Stop. You’re missing Christmas.

I can’t believe Thanksgiving is over and Christmas is right around the corner. Seems like it was only Halloween yesterday. Oh, but how I love this time of year. Everything is just better, just shinier, this time of year. Cozied up in pajamas under a blanket, drinking a mug of something hot, watching holiday specials. Happy sigh. It all begins now.

Although…I really should have started buying presents already. Like, in July. I always tell myself I’ll start early, buy a few every month, but I never do. Christmas falls on the same day every year and yet I never learn. How many paychecks until Christmas? One, two…Only that many?! Crap. I should check the bank account. Start making the dreaded “People To Buy For” list. So many people. Why do I like so many people? Why does my chest feel so tight?

Nope. Stop. Just stop. You’re missing it. You’re missing all the good parts. It’s Christmas! Stop stressing. You’ll figure it out.

Of course I will. You’re right. I always do. Oh, and don’t forget, it is finally seasonably appropriate to drink eggnog again. And to drink all your daily allotted calories in one single festive coffee drink. Whipped cream? You bet your sweet barista ass I want whip cream. Load me up. Calories don’t count in December.

Ugh. Look at this line though. Every store, every restaurant, every coffee place. They’re a nightmare during the holidays. And nobody’s smiling. Why is no one smiling? It’s Christmas, you jerks. It’s supposed to be the most wonderful time of the year and yet all these people out here acting like feral animals. Yes, lady, I see you trying to oh-so-nonchalantly butt in front of me in line. It’s people. The public. Without them, Christmas would be perfect. WHY HASN’T THIS LINE MOVED!?

No. Stop. What is wrong with you? You are quite literally acting like the very people you were just complaining about. Now slap a smile on your face and remember it’s Christmas! You love Christmas!

I do. I really do. This year will be so fun too. The kids are at that perfect age where everything is magical again. The lights, the candy canes, making snowmen. And Christmas morning! Are you kidding me? They’re going to lose it. I can’t wait to see his face when he opens his Darth Vader and her face when she sees that cardboard box that she’d much rather play with than whatever toy actually came in it. I’ll even let them have cookies for breakfast. ‘Tis the season, after all!
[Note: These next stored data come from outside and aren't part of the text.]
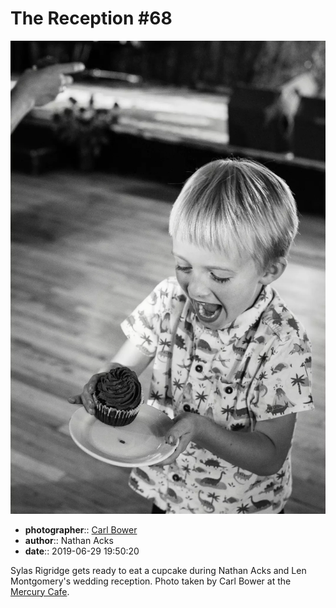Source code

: # The Reception \#68

![Sylas Rigridge gets ready to eat a cupcake](assets/2019-06-29-set-3-the-reception-68.webp)

* **photographer**:: [Carl Bower](https://carlbowerphotos.com)  
* **author**:: Nathan Acks  
* **date**:: 2019-06-29 19:50:20

Sylas Rigridge gets ready to eat a cupcake during Nathan Acks and Len Montgomery's wedding reception. Photo taken by Carl Bower at the [Mercury Cafe](http://mercurycafe.com).
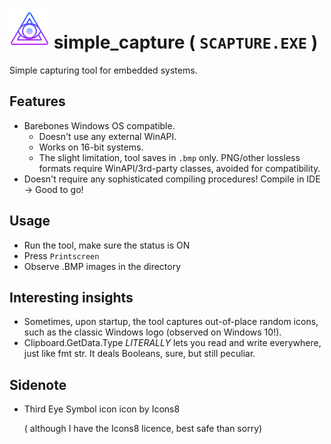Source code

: #  ![oooOOOooo](icons8-third-eye-symbol-64.png) simple_capture ( `SCAPTURE.EXE` )  
Simple capturing tool for embedded systems.

## Features
* Barebones Windows OS compatible.
	* Doesn't use any external WinAPI.
	* Works on 16-bit systems.
	* The slight limitation, tool saves in `.bmp` only. 
		PNG/other lossless formats require WinAPI/3rd-party classes, avoided for compatibility.
* Doesn't require any sophisticated compiling procedures! Compile in IDE -> Good to go!

## Usage

* Run the tool, make sure the status is ON
* Press `Printscreen`
* Observe .BMP images in the directory

## Interesting insights

* Sometimes, upon startup, the tool captures out-of-place random icons, such as the classic Windows logo (observed on Windows 10!).
* Clipboard.GetData.Type *LITERALLY* lets you read and write everywhere, just like fmt str. It deals Booleans, sure, but still peculiar.

## Sidenote
* Third Eye Symbol icon icon by Icons8

	( although I have the Icons8 licence, best safe than sorry)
I do worry though that maybe we bought them too many gifts. Spoiled them. He’s not even four yet and she’s only 18 months. Do they really need that many material things? Are we creating monsters that will throw a tantrum in a few years because we got them the wrong iPhone? No, no. I tend to be a bit dramatic about these things. In fact, now that I think about it, we didn’t actually buy them that much. Oh god, what if we didn’t buy them enough? What if Christmas morning is a big disappointment!?

Seriously? You’re the worst. And, again, you’re missing everything while internally debating ridiculous things. Now sit your ass down and have some cocoa and cookies with your delightful children, you weirdly indecisive Grinch.
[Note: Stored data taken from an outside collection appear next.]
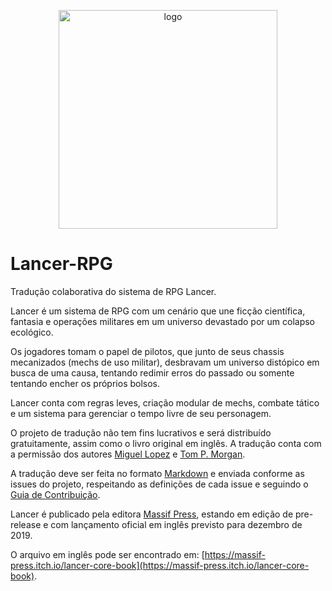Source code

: <p align="center">
  <img height="350" alt="logo" src="https://img.itch.zone/aW1nLzIxNTQwMTQuanBn/347x500/PzU%2F3i.jpg">
</p>

# Lancer-RPG
Tradução colaborativa do sistema de RPG Lancer.

Lancer é um sistema de RPG com um cenário que une ficção científica, fantasia e operações militares em um universo devastado por um colapso ecológico.

Os jogadores tomam o papel de pilotos, que junto de seus chassis mecanizados (mechs de uso militar), desbravam um universo distópico  em busca de uma causa, tentando redimir erros do passado ou somente tentando encher os próprios bolsos.

Lancer conta com regras leves, criação modular de mechs, combate tático e um sistema para gerenciar o tempo livre de seu personagem.

O projeto de tradução não tem fins lucrativos e será distribuído gratuitamente, assim como o livro original em inglês.
A tradução conta com a permissão dos autores [Miguel Lopez](https://twitter.com/the_one_lopez) e [Tom P. Morgan](https://twitter.com/orbitaldropkick).

A tradução deve ser feita no formato [Markdown](https://blog.da2k.com.br/2015/02/08/aprenda-markdown/) e enviada conforme as issues do projeto, respeitando as definições de cada issue e seguindo o [Guia de Contribuição](https://github.com/LucasGSeabra/Lancer-RPG/blob/master/CONTRIBUTING.md).

Lancer é publicado pela editora [Massif Press](https://massif-press.itch.io/), estando em edição de pre-release e com lançamento oficial em inglês previsto para dezembro de 2019.

O arquivo em inglês pode ser encontrado em: [https://massif-press.itch.io/lancer-core-book](https://massif-press.itch.io/lancer-core-book).
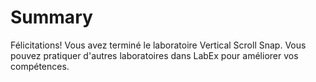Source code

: # Summary

Félicitations! Vous avez terminé le laboratoire Vertical Scroll Snap. Vous pouvez pratiquer d'autres laboratoires dans LabEx pour améliorer vos compétences.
Yes, yes, you’re right. I should just relax. Christmas is always magical if you just step back and get out of its way. I mean, take a look at our house. All lit up. It’s beautiful. I’m going to have some eggnog and just sit here and look at the lights.

Ah. Now this is what contentment feels like.
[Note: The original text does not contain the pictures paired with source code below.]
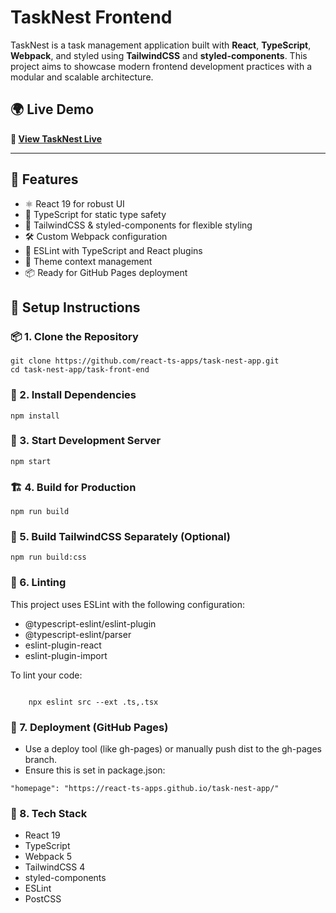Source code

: # TaskNest Frontend

TaskNest is a task management application built with **React**, **TypeScript**, **Webpack**, and styled using **TailwindCSS** and **styled-components**. This project aims to showcase modern frontend development practices with a modular and scalable architecture.

## 🌍 Live Demo

**🔗 [View TaskNest Live](https://react-ts-apps.github.io/task-nest-app/)**

---

## 🚀 Features

- ⚛️ React 19 for robust UI
- 🔷 TypeScript for static type safety
- 🎨 TailwindCSS & styled-components for flexible styling
- 🛠️ Custom Webpack configuration
- 🧩 ESLint with TypeScript and React plugins
- 🔄 Theme context management
- 📦 Ready for GitHub Pages deployment

## 🧩 Setup Instructions

### 📦 1. Clone the Repository

<pre><code>git clone https://github.com/react-ts-apps/task-nest-app.git
cd task-nest-app/task-front-end</code></pre>

###  🔧 2. Install Dependencies
<pre><code>npm install</code></pre>
### 🚀 3. Start Development Server
<pre><code>npm start</code></pre>
### 🏗️ 4. Build for Production
<pre><code>npm run build</code></pre>
### 🎨 5. Build TailwindCSS Separately (Optional)
<pre><code>npm run build:css</code></pre>
### 🧪 6. Linting
This project uses ESLint with the following configuration:

- @typescript-eslint/eslint-plugin
- @typescript-eslint/parser
- eslint-plugin-react
- eslint-plugin-import

To lint your code:
<pre><code>
    npx eslint src --ext .ts,.tsx</code></pre>

###  🔗 7. Deployment (GitHub Pages)
- Use a deploy tool (like gh-pages) or manually push dist to the gh-pages branch.
- Ensure this is set in package.json:
<pre><code>"homepage": "https://react-ts-apps.github.io/task-nest-app/"</code></pre>


###  🧰 8. Tech Stack

- React 19
- TypeScript
- Webpack 5
- TailwindCSS 4
- styled-components
- ESLint
- PostCSS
Too bad the house will feel so empty and cold when we have to take all these decorations down. Is it possible to be depressed about Christmas being over before it’s even really started? Is there a name for that? The preemptive blues? Well, at least Preemptive Blues will make a great band name if I ever get out of this funk and start learning to play guitar. Be the opening act for the band January Sucks.  

And January IS going to suck. I’ll have to actually start doing all the things I’ve been putting off until “after the holidays.” No more whipped cream on my 2,000 calorie coffee. Just an endless string of months filled with awful weather and getting my life together and nothing else.

UGH. STOP. You’re like an emo Krampus. Ruining Christmas for everyone with your whining. YOU ARE MISSING IT. Right now. It’s happening right now. So knock it off and have some more eggnog and wrap some presents and make out with your husband while wearing a Santa hat and ENJOY THESE MOMENTS IN THE MOMENT, YOU HOLLY JOLLY IDIOT.

You know, you’re so right. I will have some more noggen. Whoops. Eggnog. Because yesh, Christmas can be stressfun stressful but only iffen you let it. But I will sat here and have more egnoog (in fact, may as weel polish off this bottle) and be IN THE MOOMENT. Like Buddha. Lick a festive drunk Buddha. Buddha on a shelf. Ha! Ha! Man, this noggen is dellious delishush dalishus damn good. Maw have overdoon it though. Ah, butt (heh) it’s Chrisstmas.